─── Information provided ───

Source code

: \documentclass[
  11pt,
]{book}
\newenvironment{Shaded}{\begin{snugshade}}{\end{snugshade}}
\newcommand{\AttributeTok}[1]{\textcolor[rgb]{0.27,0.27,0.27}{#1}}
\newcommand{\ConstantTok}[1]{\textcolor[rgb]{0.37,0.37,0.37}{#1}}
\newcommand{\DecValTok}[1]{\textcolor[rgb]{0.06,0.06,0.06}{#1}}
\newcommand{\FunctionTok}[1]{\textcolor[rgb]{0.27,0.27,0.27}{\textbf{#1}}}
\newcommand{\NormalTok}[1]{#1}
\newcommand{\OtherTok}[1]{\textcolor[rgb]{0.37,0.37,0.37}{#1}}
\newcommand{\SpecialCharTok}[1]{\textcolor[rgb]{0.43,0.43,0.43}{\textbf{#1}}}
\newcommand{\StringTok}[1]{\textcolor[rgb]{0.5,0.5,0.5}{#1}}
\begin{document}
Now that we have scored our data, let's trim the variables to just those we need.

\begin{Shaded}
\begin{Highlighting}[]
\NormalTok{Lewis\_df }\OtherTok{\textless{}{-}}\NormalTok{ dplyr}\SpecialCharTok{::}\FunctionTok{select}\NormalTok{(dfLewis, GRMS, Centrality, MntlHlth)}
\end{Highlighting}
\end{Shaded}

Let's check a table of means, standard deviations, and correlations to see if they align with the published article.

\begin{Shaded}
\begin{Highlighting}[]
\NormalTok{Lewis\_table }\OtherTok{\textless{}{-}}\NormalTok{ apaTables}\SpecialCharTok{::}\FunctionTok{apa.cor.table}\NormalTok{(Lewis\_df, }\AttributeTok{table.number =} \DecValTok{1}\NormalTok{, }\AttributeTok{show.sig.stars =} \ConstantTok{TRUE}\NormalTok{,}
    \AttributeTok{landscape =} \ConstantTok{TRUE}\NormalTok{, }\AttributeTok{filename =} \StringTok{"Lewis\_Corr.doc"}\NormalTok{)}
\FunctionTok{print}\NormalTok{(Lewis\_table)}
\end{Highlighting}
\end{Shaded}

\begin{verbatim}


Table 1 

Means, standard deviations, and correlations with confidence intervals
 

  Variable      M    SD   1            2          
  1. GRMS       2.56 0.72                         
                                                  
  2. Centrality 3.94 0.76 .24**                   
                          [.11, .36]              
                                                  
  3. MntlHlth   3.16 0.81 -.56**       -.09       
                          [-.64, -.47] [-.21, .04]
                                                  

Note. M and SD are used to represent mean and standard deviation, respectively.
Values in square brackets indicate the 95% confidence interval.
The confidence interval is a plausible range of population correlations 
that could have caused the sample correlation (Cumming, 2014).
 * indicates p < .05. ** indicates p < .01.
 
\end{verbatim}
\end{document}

───

Based on the entries above, give the number of lines with the string "textless" and no further text.

▸ Exercise response
2